• _Problem to work on_
Please give back, word for word, each line from the start of the entries through the one in which "mercadoria se desenvolve" is found.

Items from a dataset
════════════════

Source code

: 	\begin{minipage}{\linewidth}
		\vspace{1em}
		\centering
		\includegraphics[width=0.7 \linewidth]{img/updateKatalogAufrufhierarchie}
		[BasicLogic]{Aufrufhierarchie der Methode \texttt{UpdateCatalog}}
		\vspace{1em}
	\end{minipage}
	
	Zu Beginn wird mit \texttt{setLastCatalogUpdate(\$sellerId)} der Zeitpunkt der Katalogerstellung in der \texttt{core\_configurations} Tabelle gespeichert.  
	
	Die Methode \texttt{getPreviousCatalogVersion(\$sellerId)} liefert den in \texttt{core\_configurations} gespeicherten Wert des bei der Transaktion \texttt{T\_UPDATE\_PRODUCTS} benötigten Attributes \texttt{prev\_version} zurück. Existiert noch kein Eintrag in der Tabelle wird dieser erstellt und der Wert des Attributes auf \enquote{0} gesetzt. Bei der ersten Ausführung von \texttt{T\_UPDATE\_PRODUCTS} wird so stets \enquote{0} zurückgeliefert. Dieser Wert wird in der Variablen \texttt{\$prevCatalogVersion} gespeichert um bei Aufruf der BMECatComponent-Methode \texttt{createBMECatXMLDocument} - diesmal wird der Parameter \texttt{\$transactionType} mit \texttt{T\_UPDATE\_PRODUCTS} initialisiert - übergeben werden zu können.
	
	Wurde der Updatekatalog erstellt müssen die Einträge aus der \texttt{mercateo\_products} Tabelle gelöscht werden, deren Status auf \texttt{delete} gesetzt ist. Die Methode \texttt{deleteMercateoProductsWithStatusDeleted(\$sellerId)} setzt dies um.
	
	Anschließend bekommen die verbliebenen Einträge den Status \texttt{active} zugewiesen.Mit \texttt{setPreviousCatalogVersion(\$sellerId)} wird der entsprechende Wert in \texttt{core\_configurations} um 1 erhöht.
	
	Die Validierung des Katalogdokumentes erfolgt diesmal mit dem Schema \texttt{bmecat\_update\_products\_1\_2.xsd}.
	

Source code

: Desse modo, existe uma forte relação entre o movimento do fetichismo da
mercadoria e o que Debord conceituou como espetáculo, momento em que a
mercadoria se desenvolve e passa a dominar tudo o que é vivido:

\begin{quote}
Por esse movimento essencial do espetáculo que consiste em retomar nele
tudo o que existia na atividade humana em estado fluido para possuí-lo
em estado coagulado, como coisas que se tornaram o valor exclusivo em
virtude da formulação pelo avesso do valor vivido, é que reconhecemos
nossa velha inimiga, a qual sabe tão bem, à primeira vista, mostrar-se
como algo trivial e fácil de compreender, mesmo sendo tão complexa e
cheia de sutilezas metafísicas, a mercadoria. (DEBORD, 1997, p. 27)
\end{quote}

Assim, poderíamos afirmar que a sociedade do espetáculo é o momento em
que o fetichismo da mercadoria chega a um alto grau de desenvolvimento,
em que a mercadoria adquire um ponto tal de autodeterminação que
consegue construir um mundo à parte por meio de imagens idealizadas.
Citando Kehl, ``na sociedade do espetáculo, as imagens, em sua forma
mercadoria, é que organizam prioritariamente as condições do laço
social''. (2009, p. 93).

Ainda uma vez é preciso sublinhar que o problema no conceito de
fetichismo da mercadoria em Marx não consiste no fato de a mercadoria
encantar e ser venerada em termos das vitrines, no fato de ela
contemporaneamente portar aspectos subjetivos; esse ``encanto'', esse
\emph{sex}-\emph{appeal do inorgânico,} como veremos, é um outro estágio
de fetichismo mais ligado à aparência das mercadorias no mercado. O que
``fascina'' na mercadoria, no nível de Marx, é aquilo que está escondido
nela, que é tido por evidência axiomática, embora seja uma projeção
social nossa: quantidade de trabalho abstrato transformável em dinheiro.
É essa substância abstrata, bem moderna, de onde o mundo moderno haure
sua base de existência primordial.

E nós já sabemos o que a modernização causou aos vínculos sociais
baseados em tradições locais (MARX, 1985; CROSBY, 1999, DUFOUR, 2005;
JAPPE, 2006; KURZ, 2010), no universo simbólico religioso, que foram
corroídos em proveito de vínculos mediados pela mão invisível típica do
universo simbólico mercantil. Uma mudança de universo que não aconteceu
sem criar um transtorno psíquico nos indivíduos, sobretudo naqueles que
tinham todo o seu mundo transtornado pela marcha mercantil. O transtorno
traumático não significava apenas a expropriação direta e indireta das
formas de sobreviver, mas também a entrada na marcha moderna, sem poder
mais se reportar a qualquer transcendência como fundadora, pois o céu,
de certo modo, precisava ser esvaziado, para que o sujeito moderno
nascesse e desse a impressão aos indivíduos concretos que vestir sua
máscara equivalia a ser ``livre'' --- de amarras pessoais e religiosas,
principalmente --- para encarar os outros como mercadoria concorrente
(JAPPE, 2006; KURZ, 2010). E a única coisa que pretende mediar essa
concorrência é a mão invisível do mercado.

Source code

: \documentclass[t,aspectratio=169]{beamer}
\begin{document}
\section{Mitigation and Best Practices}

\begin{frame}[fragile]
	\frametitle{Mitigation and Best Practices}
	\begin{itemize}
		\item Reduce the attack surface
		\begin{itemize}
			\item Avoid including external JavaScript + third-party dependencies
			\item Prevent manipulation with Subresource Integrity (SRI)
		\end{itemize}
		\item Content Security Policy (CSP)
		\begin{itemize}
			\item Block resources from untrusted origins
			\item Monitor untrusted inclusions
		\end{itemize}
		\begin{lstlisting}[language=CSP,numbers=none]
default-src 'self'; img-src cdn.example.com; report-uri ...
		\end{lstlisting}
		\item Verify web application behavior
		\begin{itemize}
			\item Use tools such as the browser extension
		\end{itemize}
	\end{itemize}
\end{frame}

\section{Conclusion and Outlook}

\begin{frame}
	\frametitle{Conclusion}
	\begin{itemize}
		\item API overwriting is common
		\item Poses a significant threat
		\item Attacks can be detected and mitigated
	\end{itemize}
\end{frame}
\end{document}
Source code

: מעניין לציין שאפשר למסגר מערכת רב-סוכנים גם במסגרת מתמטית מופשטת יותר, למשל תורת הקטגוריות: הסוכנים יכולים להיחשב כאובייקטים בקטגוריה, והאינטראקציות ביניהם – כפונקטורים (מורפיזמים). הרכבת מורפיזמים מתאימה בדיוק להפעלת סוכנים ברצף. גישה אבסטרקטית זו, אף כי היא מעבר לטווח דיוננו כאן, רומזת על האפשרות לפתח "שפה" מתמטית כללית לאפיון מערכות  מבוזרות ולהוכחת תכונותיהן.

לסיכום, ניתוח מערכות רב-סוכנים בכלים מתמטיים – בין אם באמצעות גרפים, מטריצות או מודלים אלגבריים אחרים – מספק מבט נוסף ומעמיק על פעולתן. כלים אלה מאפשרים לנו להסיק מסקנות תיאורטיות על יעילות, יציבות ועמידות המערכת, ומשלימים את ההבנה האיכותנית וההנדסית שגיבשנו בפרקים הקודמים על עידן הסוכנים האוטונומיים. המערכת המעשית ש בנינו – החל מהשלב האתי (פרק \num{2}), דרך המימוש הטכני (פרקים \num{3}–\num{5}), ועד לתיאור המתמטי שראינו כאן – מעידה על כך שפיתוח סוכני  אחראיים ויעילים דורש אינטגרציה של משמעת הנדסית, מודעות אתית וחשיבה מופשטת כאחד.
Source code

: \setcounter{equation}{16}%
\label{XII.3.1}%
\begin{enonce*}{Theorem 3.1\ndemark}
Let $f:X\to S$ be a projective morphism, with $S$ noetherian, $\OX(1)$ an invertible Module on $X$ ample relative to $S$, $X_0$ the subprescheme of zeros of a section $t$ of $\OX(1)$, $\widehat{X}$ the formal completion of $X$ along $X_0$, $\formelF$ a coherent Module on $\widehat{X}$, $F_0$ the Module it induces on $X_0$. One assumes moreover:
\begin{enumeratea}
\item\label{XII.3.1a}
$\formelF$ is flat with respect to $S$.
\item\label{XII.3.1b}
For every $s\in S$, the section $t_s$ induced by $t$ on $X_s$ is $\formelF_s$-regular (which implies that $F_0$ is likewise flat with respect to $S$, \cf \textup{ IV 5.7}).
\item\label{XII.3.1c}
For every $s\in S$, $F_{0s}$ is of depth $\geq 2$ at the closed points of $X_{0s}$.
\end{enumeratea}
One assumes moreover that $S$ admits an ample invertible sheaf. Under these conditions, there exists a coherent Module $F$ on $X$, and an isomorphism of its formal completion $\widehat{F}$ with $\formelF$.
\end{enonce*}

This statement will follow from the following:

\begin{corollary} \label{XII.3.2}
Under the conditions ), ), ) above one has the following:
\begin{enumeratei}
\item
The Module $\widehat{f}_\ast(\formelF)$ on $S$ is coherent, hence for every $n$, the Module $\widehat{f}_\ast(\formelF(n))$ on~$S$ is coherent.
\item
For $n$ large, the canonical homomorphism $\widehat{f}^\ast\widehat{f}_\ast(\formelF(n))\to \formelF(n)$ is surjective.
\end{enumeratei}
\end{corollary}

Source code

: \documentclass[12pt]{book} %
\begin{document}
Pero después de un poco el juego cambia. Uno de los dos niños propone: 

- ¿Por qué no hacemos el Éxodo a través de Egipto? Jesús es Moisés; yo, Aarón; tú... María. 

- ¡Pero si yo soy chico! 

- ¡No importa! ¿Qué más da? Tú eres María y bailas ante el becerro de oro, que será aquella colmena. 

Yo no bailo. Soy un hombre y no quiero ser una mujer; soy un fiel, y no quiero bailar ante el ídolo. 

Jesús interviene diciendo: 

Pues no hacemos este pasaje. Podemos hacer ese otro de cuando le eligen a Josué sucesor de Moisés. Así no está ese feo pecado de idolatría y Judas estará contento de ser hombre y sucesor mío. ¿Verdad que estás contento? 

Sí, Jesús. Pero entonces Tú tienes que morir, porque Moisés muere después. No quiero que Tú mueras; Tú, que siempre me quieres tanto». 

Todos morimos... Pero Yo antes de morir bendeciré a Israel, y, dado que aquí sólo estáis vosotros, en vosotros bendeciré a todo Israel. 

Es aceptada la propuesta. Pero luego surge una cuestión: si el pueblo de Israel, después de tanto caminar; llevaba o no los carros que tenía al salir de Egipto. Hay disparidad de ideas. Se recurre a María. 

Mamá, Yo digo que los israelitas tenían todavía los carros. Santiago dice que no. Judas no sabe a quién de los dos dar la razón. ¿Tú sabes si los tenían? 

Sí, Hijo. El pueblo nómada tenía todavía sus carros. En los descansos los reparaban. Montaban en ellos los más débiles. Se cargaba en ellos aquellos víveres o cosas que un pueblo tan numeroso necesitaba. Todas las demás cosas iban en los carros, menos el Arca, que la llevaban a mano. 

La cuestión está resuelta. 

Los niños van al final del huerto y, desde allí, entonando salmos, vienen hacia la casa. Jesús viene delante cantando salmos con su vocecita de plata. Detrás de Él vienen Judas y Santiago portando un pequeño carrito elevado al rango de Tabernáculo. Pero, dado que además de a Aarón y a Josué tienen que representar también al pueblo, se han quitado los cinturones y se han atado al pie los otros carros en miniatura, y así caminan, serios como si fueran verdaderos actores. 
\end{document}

════════════════

• _Your solution_
Source code

: 	\begin{minipage}{\linewidth}
		\vspace{1em}
		\centering
		\includegraphics[width=0.7 \linewidth]{img/updateKatalogAufrufhierarchie}
		[BasicLogic]{Aufrufhierarchie der Methode \texttt{UpdateCatalog}}
		\vspace{1em}
	\end{minipage}
	
	Zu Beginn wird mit \texttt{setLastCatalogUpdate(\$sellerId)} der Zeitpunkt der Katalogerstellung in der \texttt{core\_configurations} Tabelle gespeichert.  
	
	Die Methode \texttt{getPreviousCatalogVersion(\$sellerId)} liefert den in \texttt{core\_configurations} gespeicherten Wert des bei der Transaktion \texttt{T\_UPDATE\_PRODUCTS} benötigten Attributes \texttt{prev\_version} zurück. Existiert noch kein Eintrag in der Tabelle wird dieser erstellt und der Wert des Attributes auf \enquote{0} gesetzt. Bei der ersten Ausführung von \texttt{T\_UPDATE\_PRODUCTS} wird so stets \enquote{0} zurückgeliefert. Dieser Wert wird in der Variablen \texttt{\$prevCatalogVersion} gespeichert um bei Aufruf der BMECatComponent-Methode \texttt{createBMECatXMLDocument} - diesmal wird der Parameter \texttt{\$transactionType} mit \texttt{T\_UPDATE\_PRODUCTS} initialisiert - übergeben werden zu können.
	
	Wurde der Updatekatalog erstellt müssen die Einträge aus der \texttt{mercateo\_products} Tabelle gelöscht werden, deren Status auf \texttt{delete} gesetzt ist. Die Methode \texttt{deleteMercateoProductsWithStatusDeleted(\$sellerId)} setzt dies um.
	
	Anschließend bekommen die verbliebenen Einträge den Status \texttt{active} zugewiesen.Mit \texttt{setPreviousCatalogVersion(\$sellerId)} wird der entsprechende Wert in \texttt{core\_configurations} um 1 erhöht.
	
	Die Validierung des Katalogdokumentes erfolgt diesmal mit dem Schema \texttt{bmecat\_update\_products\_1\_2.xsd}.
	

Source code

: Desse modo, existe uma forte relação entre o movimento do fetichismo da
mercadoria e o que Debord conceituou como espetáculo, momento em que a
mercadoria se desenvolve e passa a dominar tudo o que é vivido:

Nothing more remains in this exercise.